In the prosecution of these aims, they bullied, harassed and bribed the atrophied and degenerate Imperial Government remorselessly and from all directions. Their velvet gloves were thread-bare and through them distracted Manchu and Chinese officials glimpsed the iron fists of the Royal Navy and the Tsarist, Prussian and Japanese military machines. But to concede to the British was to excite the jealousy of the French and to give in to the Italians was to enrage the Germans and so on. It was a vicious circle. The demands of all had to be satisfied, at least up to a point, or the consequences from one quarter or another might be dire.

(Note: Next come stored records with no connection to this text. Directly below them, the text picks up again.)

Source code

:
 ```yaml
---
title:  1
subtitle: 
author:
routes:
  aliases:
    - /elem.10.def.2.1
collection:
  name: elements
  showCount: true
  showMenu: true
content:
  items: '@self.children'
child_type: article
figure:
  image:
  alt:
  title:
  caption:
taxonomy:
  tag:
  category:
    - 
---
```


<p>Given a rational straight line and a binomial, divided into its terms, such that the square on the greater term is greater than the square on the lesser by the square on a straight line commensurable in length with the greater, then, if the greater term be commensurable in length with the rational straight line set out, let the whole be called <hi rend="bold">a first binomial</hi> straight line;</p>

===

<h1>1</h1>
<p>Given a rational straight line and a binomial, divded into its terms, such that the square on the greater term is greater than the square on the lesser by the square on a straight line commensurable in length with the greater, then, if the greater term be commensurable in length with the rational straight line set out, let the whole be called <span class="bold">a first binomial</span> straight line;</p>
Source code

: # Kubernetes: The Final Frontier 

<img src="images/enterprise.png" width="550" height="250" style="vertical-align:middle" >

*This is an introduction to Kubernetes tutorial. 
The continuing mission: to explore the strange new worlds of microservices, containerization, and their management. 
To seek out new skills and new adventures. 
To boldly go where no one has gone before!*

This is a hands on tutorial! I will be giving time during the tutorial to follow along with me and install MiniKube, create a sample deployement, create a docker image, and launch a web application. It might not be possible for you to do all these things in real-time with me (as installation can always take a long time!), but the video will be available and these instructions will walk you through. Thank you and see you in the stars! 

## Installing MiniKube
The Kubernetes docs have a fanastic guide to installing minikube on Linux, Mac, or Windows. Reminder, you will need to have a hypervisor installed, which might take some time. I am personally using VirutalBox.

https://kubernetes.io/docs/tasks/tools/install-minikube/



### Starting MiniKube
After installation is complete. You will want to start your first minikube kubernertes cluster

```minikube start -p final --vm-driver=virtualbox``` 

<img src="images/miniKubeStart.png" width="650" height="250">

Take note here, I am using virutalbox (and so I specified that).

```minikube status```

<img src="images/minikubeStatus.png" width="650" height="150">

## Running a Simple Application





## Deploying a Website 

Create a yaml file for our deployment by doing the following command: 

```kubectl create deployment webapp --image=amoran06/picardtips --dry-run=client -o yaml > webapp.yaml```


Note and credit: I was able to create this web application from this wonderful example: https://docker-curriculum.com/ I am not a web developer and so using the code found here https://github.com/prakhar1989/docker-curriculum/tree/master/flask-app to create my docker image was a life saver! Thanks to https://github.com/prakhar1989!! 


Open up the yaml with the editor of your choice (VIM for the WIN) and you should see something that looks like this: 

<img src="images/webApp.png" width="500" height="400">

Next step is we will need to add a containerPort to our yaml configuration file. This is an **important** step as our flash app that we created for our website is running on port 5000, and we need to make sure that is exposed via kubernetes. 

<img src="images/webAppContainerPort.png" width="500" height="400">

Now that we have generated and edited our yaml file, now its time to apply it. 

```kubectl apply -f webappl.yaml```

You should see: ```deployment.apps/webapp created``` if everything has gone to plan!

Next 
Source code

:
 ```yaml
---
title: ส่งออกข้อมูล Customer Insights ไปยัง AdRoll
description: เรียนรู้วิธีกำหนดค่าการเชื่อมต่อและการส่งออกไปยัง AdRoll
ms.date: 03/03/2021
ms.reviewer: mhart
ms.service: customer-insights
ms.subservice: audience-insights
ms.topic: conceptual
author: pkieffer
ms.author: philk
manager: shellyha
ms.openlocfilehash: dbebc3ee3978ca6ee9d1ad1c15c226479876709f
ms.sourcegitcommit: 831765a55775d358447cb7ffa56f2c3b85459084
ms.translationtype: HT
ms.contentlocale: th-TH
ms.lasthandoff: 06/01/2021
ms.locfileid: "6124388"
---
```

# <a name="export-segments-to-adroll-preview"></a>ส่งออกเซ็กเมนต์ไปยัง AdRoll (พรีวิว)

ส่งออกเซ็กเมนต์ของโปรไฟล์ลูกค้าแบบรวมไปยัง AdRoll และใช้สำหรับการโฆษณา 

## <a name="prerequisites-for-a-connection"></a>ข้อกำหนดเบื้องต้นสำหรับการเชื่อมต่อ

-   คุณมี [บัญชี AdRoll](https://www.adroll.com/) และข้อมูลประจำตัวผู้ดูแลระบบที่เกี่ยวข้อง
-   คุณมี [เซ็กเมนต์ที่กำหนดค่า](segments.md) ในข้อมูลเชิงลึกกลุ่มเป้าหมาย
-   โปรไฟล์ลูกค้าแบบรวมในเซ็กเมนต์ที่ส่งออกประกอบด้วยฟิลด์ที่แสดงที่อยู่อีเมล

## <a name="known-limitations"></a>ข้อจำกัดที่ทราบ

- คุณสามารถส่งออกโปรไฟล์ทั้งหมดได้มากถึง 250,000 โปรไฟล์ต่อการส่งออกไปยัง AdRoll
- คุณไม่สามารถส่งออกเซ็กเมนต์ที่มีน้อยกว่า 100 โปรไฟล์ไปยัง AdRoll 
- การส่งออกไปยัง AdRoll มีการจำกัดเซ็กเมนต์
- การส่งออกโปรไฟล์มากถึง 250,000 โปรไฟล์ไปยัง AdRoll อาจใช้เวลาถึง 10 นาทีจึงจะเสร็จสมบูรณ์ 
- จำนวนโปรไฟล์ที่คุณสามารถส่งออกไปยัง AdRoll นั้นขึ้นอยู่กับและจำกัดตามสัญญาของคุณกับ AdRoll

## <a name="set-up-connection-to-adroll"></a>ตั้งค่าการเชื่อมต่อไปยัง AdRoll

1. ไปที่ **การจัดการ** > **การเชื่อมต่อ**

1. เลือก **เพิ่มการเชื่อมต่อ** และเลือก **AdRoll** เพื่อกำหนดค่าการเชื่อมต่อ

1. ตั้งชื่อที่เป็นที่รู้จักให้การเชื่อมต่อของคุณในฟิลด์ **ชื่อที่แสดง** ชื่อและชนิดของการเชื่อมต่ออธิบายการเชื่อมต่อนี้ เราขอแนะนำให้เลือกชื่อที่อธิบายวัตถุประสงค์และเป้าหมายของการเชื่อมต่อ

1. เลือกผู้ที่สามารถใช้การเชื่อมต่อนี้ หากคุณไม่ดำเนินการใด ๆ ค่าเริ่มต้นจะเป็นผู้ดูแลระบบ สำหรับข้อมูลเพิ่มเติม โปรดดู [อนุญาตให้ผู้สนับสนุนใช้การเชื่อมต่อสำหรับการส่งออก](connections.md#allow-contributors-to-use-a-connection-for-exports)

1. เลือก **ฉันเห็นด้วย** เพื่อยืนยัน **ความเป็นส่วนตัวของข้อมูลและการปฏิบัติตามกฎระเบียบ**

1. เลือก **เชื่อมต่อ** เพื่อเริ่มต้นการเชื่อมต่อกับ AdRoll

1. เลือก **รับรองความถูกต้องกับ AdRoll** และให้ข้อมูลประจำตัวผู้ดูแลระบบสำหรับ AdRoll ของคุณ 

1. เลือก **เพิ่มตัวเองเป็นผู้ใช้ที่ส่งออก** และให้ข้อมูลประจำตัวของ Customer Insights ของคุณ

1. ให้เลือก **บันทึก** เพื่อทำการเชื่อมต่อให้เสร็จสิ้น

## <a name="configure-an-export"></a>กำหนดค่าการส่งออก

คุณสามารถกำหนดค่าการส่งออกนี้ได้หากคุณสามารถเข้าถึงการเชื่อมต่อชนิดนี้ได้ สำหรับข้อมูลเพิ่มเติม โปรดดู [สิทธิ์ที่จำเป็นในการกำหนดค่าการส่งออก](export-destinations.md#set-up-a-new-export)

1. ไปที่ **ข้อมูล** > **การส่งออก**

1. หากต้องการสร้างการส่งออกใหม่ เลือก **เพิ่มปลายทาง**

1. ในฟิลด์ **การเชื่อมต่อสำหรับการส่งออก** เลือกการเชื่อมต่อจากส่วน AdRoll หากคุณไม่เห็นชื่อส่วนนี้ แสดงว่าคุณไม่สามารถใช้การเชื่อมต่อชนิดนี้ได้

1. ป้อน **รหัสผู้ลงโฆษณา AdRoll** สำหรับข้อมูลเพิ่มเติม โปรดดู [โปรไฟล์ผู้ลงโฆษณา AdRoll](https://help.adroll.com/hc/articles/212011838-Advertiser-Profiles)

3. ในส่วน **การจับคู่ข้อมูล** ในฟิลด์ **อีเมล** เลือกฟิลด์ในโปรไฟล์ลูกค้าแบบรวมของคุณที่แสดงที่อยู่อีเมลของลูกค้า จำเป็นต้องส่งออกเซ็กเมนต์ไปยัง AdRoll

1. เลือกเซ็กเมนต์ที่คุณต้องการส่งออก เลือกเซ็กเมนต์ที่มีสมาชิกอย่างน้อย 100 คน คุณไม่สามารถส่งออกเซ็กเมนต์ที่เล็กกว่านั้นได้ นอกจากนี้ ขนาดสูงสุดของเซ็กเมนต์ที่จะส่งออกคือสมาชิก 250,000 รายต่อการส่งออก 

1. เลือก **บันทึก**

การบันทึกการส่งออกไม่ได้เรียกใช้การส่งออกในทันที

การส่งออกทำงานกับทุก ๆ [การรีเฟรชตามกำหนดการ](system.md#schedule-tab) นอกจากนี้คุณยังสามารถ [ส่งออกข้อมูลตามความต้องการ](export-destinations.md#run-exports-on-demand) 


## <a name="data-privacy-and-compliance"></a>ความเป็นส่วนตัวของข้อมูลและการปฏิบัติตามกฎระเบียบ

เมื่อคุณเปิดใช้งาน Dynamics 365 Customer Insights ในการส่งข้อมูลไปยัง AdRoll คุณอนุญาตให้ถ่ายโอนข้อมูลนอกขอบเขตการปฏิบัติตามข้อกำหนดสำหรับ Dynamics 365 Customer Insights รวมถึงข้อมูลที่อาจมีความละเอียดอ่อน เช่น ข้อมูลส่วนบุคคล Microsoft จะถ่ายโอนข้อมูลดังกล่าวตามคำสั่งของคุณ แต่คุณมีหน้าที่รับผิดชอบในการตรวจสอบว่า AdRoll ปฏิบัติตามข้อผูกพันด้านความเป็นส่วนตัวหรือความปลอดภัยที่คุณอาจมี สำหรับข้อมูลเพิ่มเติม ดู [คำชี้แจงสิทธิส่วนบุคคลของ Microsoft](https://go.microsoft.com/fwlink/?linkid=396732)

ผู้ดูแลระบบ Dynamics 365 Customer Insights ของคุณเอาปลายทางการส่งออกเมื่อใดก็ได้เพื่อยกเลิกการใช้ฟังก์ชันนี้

To an extent, the Chinese managed to prevaricate behind their creaking, ponderous bureaucracy, immemorial protocol and all-pervading corruption. The squeeze or bribe, reigned supreme across the entire political and social spectrum. To move a mule-cart from A to B required a tiny payment to some petty official or policeman; for a provincial viceroy to obtain entry to the Forbidden City called for the distribution of largesse to every kow-towing eunuch who managed politely but firmly to impede his path to the steps of the throne. The squeeze was not simply part of the system, it was the system itself. High mandarins and foreign officials like Sir Robert Hart, the long-serving Inspector-General of the Imperial Customs Service, amassed huge fortunes from peculation and what would today be described as insider dealing. The British industrialist, Lord Rendel, who, from time to time, played a delicate role as an honest broker on behalf of China, put it bluntly. [Manchu] government, he wrote, meant chiefly a system by which eighteen separate administrations bled eighteen provinces on the terms of furnishing each their quota to the principal blood-sucker at Peking.